Johanne Seymour: elle a atteint son but
LE GOÛT DE
POUR SON ROMAN
L’ÉLÉGANCE, JOHANNE SEYMOUR A CHOISI D’EXPLORER UN AUTRE GENRE LITTÉRAIRE QUE CELUI QU’ON LUI CONNAÎT HABITUELLEMENT. EN EFFET, L’AUTEURE A DÉLAISSÉ LE POLAR POUR ENTRAÎNER SES LECTEURS DANS UNE FABLE RÉJOUISSANTE.
Johanne, pourquoi avez-vous choisi un autre genre littéraire que celui auquel vous avez habitué vos lecteurs?

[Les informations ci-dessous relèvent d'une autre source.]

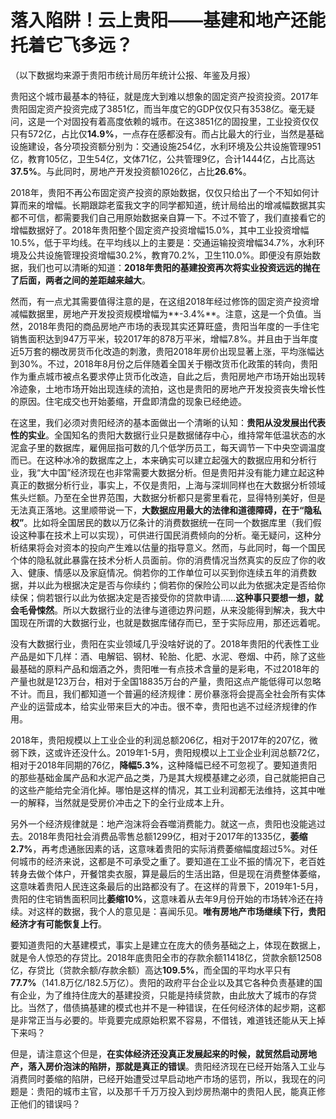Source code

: # 落入陷阱！云上贵阳——基建和地产还能托着它飞多远？

（以下数据均来源于贵阳市统计局历年统计公报、年鉴及月报）

贵阳这个城市最基本的特征，就是庞大到难以想象的固定资产投资投资。2017年贵阳固定资产投资完成了3851亿，而当年度它的GDP仅仅只有3538亿。毫无疑问，这是一个对固投有着高度依赖的城市。在这3851亿的固投里，工业投资仅仅只有572亿，占比仅**14.9%**，一点存在感都没有。而占比最大的行业，当然是基础设施建设，各分项投资额分别为：交通设施254亿，水利环境及公共设施管理951亿，教育105亿，卫生54亿，文体71亿，公共管理9亿，合计1444亿，占比高达**37.5%**。与此同时，房地产开发投资额1026亿，占比**26.6%**。

2018年，贵阳不再公布固定资产投资的原始数据，仅仅只给出了一个不知如何计算而来的增幅。长期跟踪老蛮我文字的同学都知道，统计局给出的增减幅数据其实都不可信，都需要我们自己用原始数据亲自算一下。不过不管了，我们直接看它的增幅数据好了。2018年贵阳整个固定资产投资增幅15.0%，其中工业投资增幅10.5%，低于平均线。在平均线以上的主要是：交通运输投资增幅34.7%，水利环境及公共设施管理投资增幅30.2%，教育70.2%，卫生110.0%。即便没有原始数据，我们也可以清晰的知道：**2018年贵阳的基建投资再次将实业投资远远的抛在了后面，两者之间的差距越来越大**。

然而，有一点尤其需要值得注意的是，在这组2018年经过修饰的固定资产投资增减幅数据里，房地产开发投资规模增幅为**-3.4%**。注意，这是一个负值。当然，2018年贵阳的商品房地产市场的表现其实还算旺盛，贵阳当年度的一手住宅销售面积达到947万平米，较2017年的878万平米，增幅7.8%。并且由于当年度近5万套的棚改房货币化改造的刺激，贵阳2018年房价出现显著上涨，平均涨幅达到30%。不过，2018年8月份之后伴随着全国关于棚改货币化政策的转向，贵阳作为重点城市被点名要求停止货币化改造，自此之后，贵阳房地产市场开始出现转冷迹象，土地市场开始出现连续的流拍，这也是贵阳的房地产开发投资丧失增长性的原因。住宅成交也开始萎缩，开盘即清盘的现象已经绝迹。

在这里，我们必须对贵阳经济的基本面做出一个清晰的认知：**贵阳从没发展出代表性的实业**。全国知名的贵阳大数据行业只是数据储存中心，维持常年低温状态的水泥盒子里的数据库，雇佣屈指可数的几个低学历员工，每天调节一下中央空调温度而已。在这种冰冷的数据库之上，本来确实可以建立起强大的数据应用和分析行业，我“大中国”经济现在也非常需要大数据分析。但是贵阳并没有能力建立起这种真正的数据分析行业，事实上，不仅是贵阳，上海与深圳同样也在大数据分析领域焦头烂额。乃至在全世界范围，大数据分析都只是雾里看花，显得特别美好，但是无法真正落地。这里顺带说一下，**大数据应用最大的法律和道德障碍，在于“隐私权”**。比如将全国居民的数以万亿条计的消费数据统一在同一个数据库里（我们假设这种事在技术上可以实现），可供进行国民消费倾向的分析。毫无疑问，这种分析结果将会对资本的投向产生难以估量的指导意义。然而，与此同时，每一个国民个体的隐私就此暴露在技术分析人员面前。你的消费情况当然真实的反应了你的收入、健康、情感以及家庭情况。倘若你的工作单位可以买到你连续五年的消费数据，并以此为根据决定是否与你续约；倘若你的保险公司以此为依据决定是否给你续保；倘若银行以此为依据决定是否接受你的贷款申请……**这种事只要想一想，就会毛骨悚然**。所以大数据行业的法律与道德边界问题，从来没能得到解决，我大中国现在所谓的大数据行业，也就是数据库储存而已，至于实际应用，那还远着呢。

没有大数据行业，贵阳在实业领域几乎没啥好说的了。2018年贵阳的代表性工业产品是如下几样：酒、电解铝、钢材、轮胎、化肥、水泥、卷烟、中药，除了这些最基础的原料产品和烟酒之外，贵阳唯一有点技术含量的是彩电，不过2018年的产量也就是123万台，相对于全国18835万台的产量，贵阳这点产能低得可以忽略不计。而且，我们都知道一个普遍的经济规律：房价暴涨将会提高全社会所有实体产业的运营成本，给实业带来巨大的冲击。很不幸，贵阳也逃不过经济规律的作用。

2018年，贵阳规模以上工业企业的利润总额206亿，相对于2017年的207亿，微弱下跌，这或许还没什么。2019年1-5月，贵阳规模以上工业企业利润总额72亿，相对于2018年同期的76亿，**降幅5.3%**，这种降幅已经不可忽视了。要知道贵阳的那些基础金属产品和水泥产品之类，乃是其大规模基建之必须，自己就能把自己的这些产能给完全消化掉。哪怕是这样的情况，其工业利润都无法维持，这其中唯一的解释，当然就是受房价冲击之下的全行业成本上升。

另外一个经济规律就是：地产泡沫将会吞噬消费能力。就这一点，贵阳也没能逃过去。2018年贵阳社会消费品零售总额1299亿，相对于2017年的1335亿，**萎缩2.7%**，再考虑通胀因素的话，这意味着贵阳的实际消费萎缩幅度超过5%。对任何城市的经济来说，这都是不可承受之重了。要知道在工业不振的情况下，老百姓转身去做个体户，开餐馆卖衣服，算是最后的生活出路，但是现在消费整体萎缩，这意味着贵阳人民连这条最后的出路都没有了。在这样的背景下，2019年1-5月，贵阳的住宅销售面积同比**萎缩10%**，这意味着从去年9月份开始的市场转冷还在持续。对这样的数据，我个人的意见是：喜闻乐见。**唯有房地产市场继续下行，贵阳经济才有可能恢复上行**。

要知道贵阳的大基建模式，事实上是建立在庞大的债务基础之上，体现在数据上，就是令人惊恐的存贷比。2018年底贵阳全市的存款余额11418亿，贷款余额12508亿，存贷比（贷款余额/存款余额）高达**109.5%**，而全国的平均水平只有**77.7%**（141.8万亿/182.5万亿）。贵阳的政府平台企业以及其它各种负责基建的国有企业，为了维持住庞大的基建投资，只能是持续贷款，由此放大了城市的存贷比。当然了，借债搞基建的模式也并不是一种错误，在任何经济体的起步期，这都是非常正当与必要的。毕竟要完成原始积累不容易，不借钱，难道钱还能从天上掉下来吗？

但是，请注意这个但是，**在实体经济还没真正发展起来的时候，就贸然启动房地产，落入房价泡沫的陷阱，那就是真正的错误**。贵阳经济现在已经开始落入工业与消费同时萎缩的陷阱，已经开始遭受过早启动地产市场的惩罚，所以，我现在的问题是：贵阳的城市主官，以及那千千万万投入到炒房热潮中的贵阳人民，能真正修正他们的错误吗？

Ce n’est pas un polar, ça, c’est certain! Je pense que le mot fable est venu du fait qu’il y a un peu de magie dans ce roman. Une magie que je trouvais essentielle à la narration du récit, parce que même si la vie de mon personnage est heavy, je ne voulais pas que le roman le soit. Je désirais que les lecteurs sortent de cette histoire en se disant: «Wow! Même quand ça va vraiment mal, il y a des pistes de solution. On n’est pas tout seuls.» J’ai écrit un roman qui dit: «Serrez-vous les coudes, tout le monde, parce qu’à la fin, il y a une lumière au bout du tunnel.» Je trouve ça étonnant, avec tout ce qui se passe en ce moment. Parfois, on écrit des choses qui traitent d’un sujet, mais finalement ça couvre beaucoup plus large que ce qu’on imaginait au départ. Vos huit romans précédents sont des polars. Qu’est-ce que ça exige pour une auteure, autant dans la construction du récit que dans les émotions des personnages, d’aller vers un genre différent?

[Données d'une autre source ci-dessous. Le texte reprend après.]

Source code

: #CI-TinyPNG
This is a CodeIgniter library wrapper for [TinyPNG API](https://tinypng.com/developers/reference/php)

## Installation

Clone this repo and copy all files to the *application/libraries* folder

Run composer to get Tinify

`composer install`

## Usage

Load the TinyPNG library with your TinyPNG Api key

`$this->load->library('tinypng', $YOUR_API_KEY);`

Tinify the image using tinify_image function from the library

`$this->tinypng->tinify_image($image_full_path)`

Que ce soit un polar ou un autre genre, ça demeure de la littérature. En partant, il faut avoir une bonne histoire et de bons personnages complexes. Il faut aussi qu’il y ait une part de soi dans ces personnages, pour que les gens les aiment et soient emphatiques envers eux. Même dans mes polars, il y a des parts de moi. Il y a aussi des parts de gens que je connais intimement et dont je suis capable de ressentir les émotions. Le polar est une forme qui a ses exigences en matière de rythme et de dévoilement d’indices, mais ça demeure un
contenant. Quand j’ai écrit mes huit premiers romans — à l’exception de Wildwood, qui est un roman unique dans lequel le polar est en toile de fond —, les idées que j’avais envie de véhiculer se mariaient bien avec le contenant qu’est le polar. Quand j’ai eu cette envie du roman Le goût de l’élégance, ce n’était plus possible pour moi d’aller vers le même genre littéraire. Un jour, il y a peut-être quelqu’un qui écrira un truc qui véhiculera les mêmes choses que moi dans un polar et ça fonctionnera, mais moi, je ne trouvais pas cette voie. Je me suis donc dit que j’irais ailleurs.

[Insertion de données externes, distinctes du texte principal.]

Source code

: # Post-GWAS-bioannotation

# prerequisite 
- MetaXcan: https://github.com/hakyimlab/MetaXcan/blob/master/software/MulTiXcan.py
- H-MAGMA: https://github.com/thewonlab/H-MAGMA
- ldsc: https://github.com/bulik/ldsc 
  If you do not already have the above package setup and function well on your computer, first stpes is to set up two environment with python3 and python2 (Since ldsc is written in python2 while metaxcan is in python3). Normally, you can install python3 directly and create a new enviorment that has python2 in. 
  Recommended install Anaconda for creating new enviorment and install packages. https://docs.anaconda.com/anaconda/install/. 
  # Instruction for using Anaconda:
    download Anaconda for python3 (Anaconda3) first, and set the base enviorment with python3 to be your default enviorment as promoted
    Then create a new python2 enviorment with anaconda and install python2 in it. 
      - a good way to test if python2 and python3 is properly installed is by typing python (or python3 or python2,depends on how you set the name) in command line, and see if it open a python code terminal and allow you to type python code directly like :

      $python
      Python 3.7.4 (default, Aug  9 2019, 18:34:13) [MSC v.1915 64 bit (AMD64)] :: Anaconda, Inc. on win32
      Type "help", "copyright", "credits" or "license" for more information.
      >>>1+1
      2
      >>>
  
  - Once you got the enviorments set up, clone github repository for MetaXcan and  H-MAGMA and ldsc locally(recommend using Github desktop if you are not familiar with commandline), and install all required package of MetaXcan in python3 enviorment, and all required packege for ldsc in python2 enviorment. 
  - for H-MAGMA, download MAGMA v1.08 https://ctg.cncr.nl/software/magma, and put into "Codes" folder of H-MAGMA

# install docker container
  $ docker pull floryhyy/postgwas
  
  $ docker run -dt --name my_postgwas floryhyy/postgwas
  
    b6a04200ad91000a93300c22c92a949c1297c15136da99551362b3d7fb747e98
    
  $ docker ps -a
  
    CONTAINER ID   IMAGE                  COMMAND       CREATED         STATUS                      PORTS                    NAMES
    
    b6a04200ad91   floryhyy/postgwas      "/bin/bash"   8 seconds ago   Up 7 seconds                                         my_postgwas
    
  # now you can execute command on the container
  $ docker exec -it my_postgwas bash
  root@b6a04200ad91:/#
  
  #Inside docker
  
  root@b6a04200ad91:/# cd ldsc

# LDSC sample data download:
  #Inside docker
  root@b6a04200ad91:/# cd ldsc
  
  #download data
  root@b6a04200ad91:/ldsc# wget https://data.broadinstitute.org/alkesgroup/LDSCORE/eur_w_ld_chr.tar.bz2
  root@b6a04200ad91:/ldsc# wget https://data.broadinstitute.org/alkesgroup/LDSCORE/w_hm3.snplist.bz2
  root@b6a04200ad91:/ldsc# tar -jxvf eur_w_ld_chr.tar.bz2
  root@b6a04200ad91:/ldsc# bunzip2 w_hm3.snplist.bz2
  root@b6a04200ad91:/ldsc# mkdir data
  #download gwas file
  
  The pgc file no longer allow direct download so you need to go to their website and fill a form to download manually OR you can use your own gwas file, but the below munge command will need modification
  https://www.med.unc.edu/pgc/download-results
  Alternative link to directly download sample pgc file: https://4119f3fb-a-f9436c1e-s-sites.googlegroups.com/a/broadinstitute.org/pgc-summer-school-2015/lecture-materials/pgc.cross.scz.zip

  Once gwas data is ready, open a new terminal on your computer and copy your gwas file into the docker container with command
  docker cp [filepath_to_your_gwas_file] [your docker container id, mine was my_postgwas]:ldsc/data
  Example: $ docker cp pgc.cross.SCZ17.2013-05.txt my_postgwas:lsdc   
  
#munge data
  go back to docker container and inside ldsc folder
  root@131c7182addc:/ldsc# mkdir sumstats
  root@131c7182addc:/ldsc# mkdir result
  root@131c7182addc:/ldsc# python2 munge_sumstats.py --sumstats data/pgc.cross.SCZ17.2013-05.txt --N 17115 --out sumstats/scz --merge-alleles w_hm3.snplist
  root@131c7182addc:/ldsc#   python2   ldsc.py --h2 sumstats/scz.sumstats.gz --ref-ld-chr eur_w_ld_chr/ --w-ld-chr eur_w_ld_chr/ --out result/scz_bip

Est-ce que ç’a été difficile de trouver la bonne voie pour Le goût de l’élégance?
Le chemin n’a pas été difficile pour décider de le faire autrement, mais il l’a été pour trouver comment je le ferais. Ça m’a pris trois ans: deux ans avant de trouver comment j’allais véhiculer cette idée et une année pour mettre ça en branle et l’écrire. Au début, je réfléchissais et je parlais à des gens que je connais. Un jour, un professeur de littérature à la retraite m’a parlé d’un roman canadien-anglais dont le titre et l’auteur m’échappent malheureusement, et m’a dit: «C’est assez extraordinaire: dans ce roman, un personnage se lève un matin et il y a plein de papillons dans son village. À partir de ce moment, toute une histoire se développe, mais les papillons sont secondaires. Cet événement est magique.» C’est à ce moment que m’est venue l’idée. Je me demandais comment on écrivait ça, l’histoire d’une fille qui a son voyage de tout. Comment parler des gens qui se répondent en malades sur les réseaux sociaux? Comment parler des gens qui sont agressifs? Comment parler du fait qu’on perd le goût de l’élégance, des sentiments et des mots? Ç’a été difficile. Comment? Comment? Comment? Après que cet ancien professeur m’a parlé, je me suis posé des questions. Mes réflexions des deux premières années ont commencé à s’emboîter et le roman est né. Quand j’ai commencé à écrire, j’ai eu énormément de plaisir. Je n’ai pas accouché de ce livre dans la douleur.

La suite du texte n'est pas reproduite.